The Circle is a movie that would have been amazing about eight years ago. It's a cautionary tale regarding the way modern technology allows unprecedented levels of “inter-connectivity.” The things it warns us about are, however, already here to some degree, thanks to the likes of Twitter, Periscope, and other apps installed on our assorted devices. The film is certainly interesting and ambitious, but because it's also a tad outdated, a few key storytelling flaws are more noticeable than they might be if the themes were ahead of the curve rather than behind it.

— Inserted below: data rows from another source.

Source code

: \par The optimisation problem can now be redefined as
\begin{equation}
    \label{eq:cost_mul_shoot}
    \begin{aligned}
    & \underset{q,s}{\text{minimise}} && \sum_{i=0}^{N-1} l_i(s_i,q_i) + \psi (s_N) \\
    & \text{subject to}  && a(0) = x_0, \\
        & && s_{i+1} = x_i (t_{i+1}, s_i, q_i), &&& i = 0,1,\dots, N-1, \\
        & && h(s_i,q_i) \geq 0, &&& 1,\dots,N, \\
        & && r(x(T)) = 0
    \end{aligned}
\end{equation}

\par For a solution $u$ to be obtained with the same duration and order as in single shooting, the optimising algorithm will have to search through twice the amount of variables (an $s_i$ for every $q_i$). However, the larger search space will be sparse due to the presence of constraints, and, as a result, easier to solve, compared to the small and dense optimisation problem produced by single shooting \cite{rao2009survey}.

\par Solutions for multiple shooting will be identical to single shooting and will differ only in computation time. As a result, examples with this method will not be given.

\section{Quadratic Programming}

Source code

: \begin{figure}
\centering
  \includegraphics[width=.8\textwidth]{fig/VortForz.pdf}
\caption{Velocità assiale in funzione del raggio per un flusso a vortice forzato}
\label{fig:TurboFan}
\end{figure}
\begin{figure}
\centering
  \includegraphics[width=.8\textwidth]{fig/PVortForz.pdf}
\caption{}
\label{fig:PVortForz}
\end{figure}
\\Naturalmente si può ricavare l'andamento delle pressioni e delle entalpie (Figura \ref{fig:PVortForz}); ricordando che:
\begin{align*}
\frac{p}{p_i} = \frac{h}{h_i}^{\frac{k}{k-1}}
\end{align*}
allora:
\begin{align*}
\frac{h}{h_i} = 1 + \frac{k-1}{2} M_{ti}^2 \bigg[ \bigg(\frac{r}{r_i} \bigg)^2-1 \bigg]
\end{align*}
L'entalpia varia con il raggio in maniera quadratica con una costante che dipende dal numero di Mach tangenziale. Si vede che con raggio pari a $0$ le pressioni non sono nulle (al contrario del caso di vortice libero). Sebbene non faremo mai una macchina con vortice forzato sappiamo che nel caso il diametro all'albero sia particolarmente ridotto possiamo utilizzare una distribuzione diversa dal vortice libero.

Emma Watson plays Mae Holland, a young woman who gets a job working as a customer service representative for a massive, Microsoft-esque tech company called The Circle. The brains behind the business belong to Eamon Bailey (Tom Hanks), a smart, affable guy who encourages his employees to continually push the boundaries of what's possible. His current innovation is a tiny adhesive camera that can be stuck literally anywhere in the world, allowing whatever it captures to be broadcast across the internet. “Transparency” is his obsession. Mae quickly rises through the ranks of the company, impressing Eamon with her drive. She's just glad to get her ailing father (Bill Paxton) on a decent health-care plan.

Does Mae figure out that across-the-board transparency comes with some undesirable side effects? Yes, she does. The Circle makes a couple compelling arguments about possible benefits of having everything documented. (No more closed doors in Washington!) It makes compelling arguments about possible hazards, too. The problem is that we've already seen some of these benefits (urgent news events broadcast as they're happening by people on the front lines) and hazards (online harassment). The movie is urging us to be weary of something we already know to be weary of – a fact that keeps it from becoming as provocative as it wants to be.

An equally substantive issue concerns three supporting characters, all of whom are crucial to the important choice Mae is forced to make toward the story's end. Annie (Karen Gillan) is the best friend who gets her a job at the company, then becomes jealous of her success. Mercer (Boyhood's Ellar Coltrane) is Mae's sort-of-but-not-really boyfriend. Ty (John Boyega) is a Circle prodigy who has grown cynical about the company that twisted his big idea into something he doesn't like.

These three players are all underdeveloped, here only to push Mae toward her destiny in prefabricated ways. As soon as Annie becomes envious of her friend's rise, she abruptly starts appearing disheveled and sickly; we don't find out why until a throwaway line of dialogue in the last ten minutes. The roots of Ty's disillusionment, meanwhile, are barely explored. He just issues a generic Don't trust the Circle! message before getting relegated to the background. Mercer fares worst of all. As handled here, he doesn't influence Mae – the specific plot point he's here to illustrate influences her. Coltrane, Gillan, and Boyega are all fantastic actors who deserve more opportunity than The Circle provides them.

Emma Watson does fine work as Mae, and Tom Hanks is typically excellent as the tech guru who's so blinded by what could be that he doesn't always stop to question whether it should be. And while his role is small, the late Bill Paxton makes the most of it, delivering a strong performance as a man struggling to come to terms with serious illness.

The fault is not with the acting. It's not really even with the premise. There's certainly some validity to the story's message that we need to be careful with technology. Directed by The Spectacular Now's James Ponsoldt, The Circle just feels a day late and a dollar short in its treatment of the subject matter. Dave Eggers, co-adapting his own book, takes some character-based shortcuts that don't work, further watering down the themes. The movie is watchable, but there's nothing here you don't already know. For a cautionary tale, that's a huge gaffe.

( out of four)


The Circle is rated PG-13 for a sexual situation, brief strong language and some thematic elements including drug use. The running time is 1 hour and 50 minutes.